We had barely entered the doors before Gill revved up.

“Ma, look! A huge pile of Goldfish crackers!!” Grabbing one plump little bag and holding it close to her heart, she sighed. I seriously think I could have dragged her from the store right then and the trip would have been deemed a success.  But we continued down one of her favorite aisles, the exotic (mostly Asian) fruit section.

“Ooh, Durian!” she gushed. “And dragon fruit! And Rambutan! And Mangosteen!                      Could we have some?” I looked at her strangely. “Who ARE you? Surely not my waspish daughter raised in the suburbs of Waterloo? Whatever happened to plain, ordinary green apples and local strawberries?”

Then we found ourselves (by design, not chance, I suspect) in the potato chip aisle. Gill knows she shouldn’t eat them since they make her Crohnsy gut rumble and roar in a terrible rage, but she seems fascinated by each season’s new flavors…not unlike a Ben and Jerry’s junkie waiting for the introduction of a new taste sensation…only with more fanfare.

The entrance to the ‘supplies for school lunches’ was what really did us in. There, hanging from a display rack, were  dozens of brightly colored plastic Elmo lunch boxes –in the shape of pieces of bread. They needed no introduction since anyone born after 1960 in North America knows Elmo as well as a member of their own family, but just in case The Supercentre had cornered the one person bereft of this knowledge, the sign explained:” Carry your sandwich to kindergarten in style!”

Gill couldn’t contain herself. She took the bait…and the box. It was going to be, I could feel it in my bones, her new lovey ‘Little Dog’ or babyhood ‘Owlie’. She paused only briefly to consider that she would have to find bread that was the same shape. I pointed out that, marvel of marvels, through the world of advertising, such a thing could easily be had. It’s called Wonderbread — the very thing Gill has refused to eat for 35 years.

This was Gill’s ‘Sophie’s Choice’ moment. “You’re screwed,” I chuckled, not too unkindly.

“Oh, but you’re wrong, Ma. There is a certain brand of healthy bread made in England that IS this precise shape. Go figure!”

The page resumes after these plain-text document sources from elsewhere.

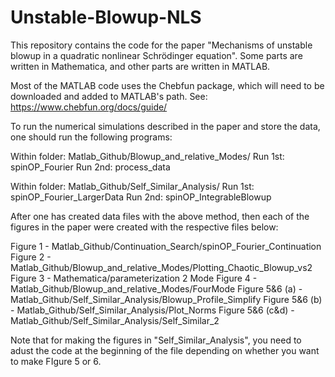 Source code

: # Unstable-Blowup-NLS
This repository contains the code for the paper "Mechanisms of unstable blowup in a quadratic nonlinear Schrödinger equation". Some parts are written in Mathematica, and other parts are written in MATLAB. 

Most of the MATLAB code uses the Chebfun package, which will need to be downloaded and added to MATLAB's path. See:
https://www.chebfun.org/docs/guide/

To run the numerical simulations described in the paper and store the data, one should run the following programs:

Within folder:  Matlab_Github/Blowup_and_relative_Modes/
Run 1st: spinOP_Fourier
Run 2nd: process_data

Within folder:  Matlab_Github/Self_Similar_Analysis/
Run 1st: spinOP_Fourier_LargerData
Run 2nd: spinOP_IntegrableBlowup


After one has created data files with the above method, then each of the figures in the paper were created with the respective files below: 

Figure 1 - Matlab_Github/Continuation_Search/spinOP_Fourier_Continuation
Figure 2 - Matlab_Github/Blowup_and_relative_Modes/Plotting_Chaotic_Blowup_vs2
Figure 3 - Mathematica/parameterization 2 Mode
Figure 4 - Matlab_Github/Blowup_and_relative_Modes/FourMode 
Figure 5&6 (a)   - Matlab_Github/Self_Similar_Analysis/Blowup_Profile_Simplify
Figure 5&6 (b)   - Matlab_Github/Self_Similar_Analysis/Plot_Norms
Figure 5&6 (c&d) - Matlab_Github/Self_Similar_Analysis/Self_Similar_2

Note that for making the figures in "Self_Similar_Analysis", you need to adust the code at the beginning of the file depending on whether you want to make FIgure 5 or 6.


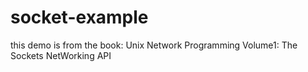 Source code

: # socket-example

this demo is from the book: Unix Network Programming Volume1: The Sockets NetWorking API
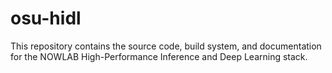 # osu-hidl

This repository contains the source code, build system, and documentation for the NOWLAB High-Performance Inference and Deep Learning stack.
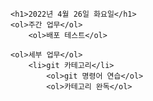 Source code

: <!DOCTYPE html>
<html lang="en">
<head>
    <meta charset="UTF-8">
    <meta http-equiv="X-UA-Compatible" content="IE=edge">
    <meta name="viewport" content="width=device-width, initial-scale=1.0">
    <title>Document</title>
</head>
<body>

    <h1>2022년 4월 26일 화요일</h1>
    <ol>주간 업무</ol>
        <ol>배포 테스트</ol>
    
    <ol>세부 업무</ol>
        <li>git 카테고리</li>
            <ol>git 명령어 연습</ol>
            <ol>카테고리 완독</ol>
    
</body>
</html>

Reaching the checkout counter with our strange collection of items, I began to place things on the belt. The customer in front of me was wearing a fabulous blouse covered in blue birds. It was nowhere as magnificent as the top Gill sent me for Mother’s Day that is covered in huge white cockatoos, wings outspread, but still…a bold fashion statement for a non-bird freak. I complimented her on her choice. “Oh, thank you,” she said. “And what’s that delightful little Elmo item you have there? Is it for your grandchild? I’ve been looking for something cute like that for party favors for a five-year-old’s party!”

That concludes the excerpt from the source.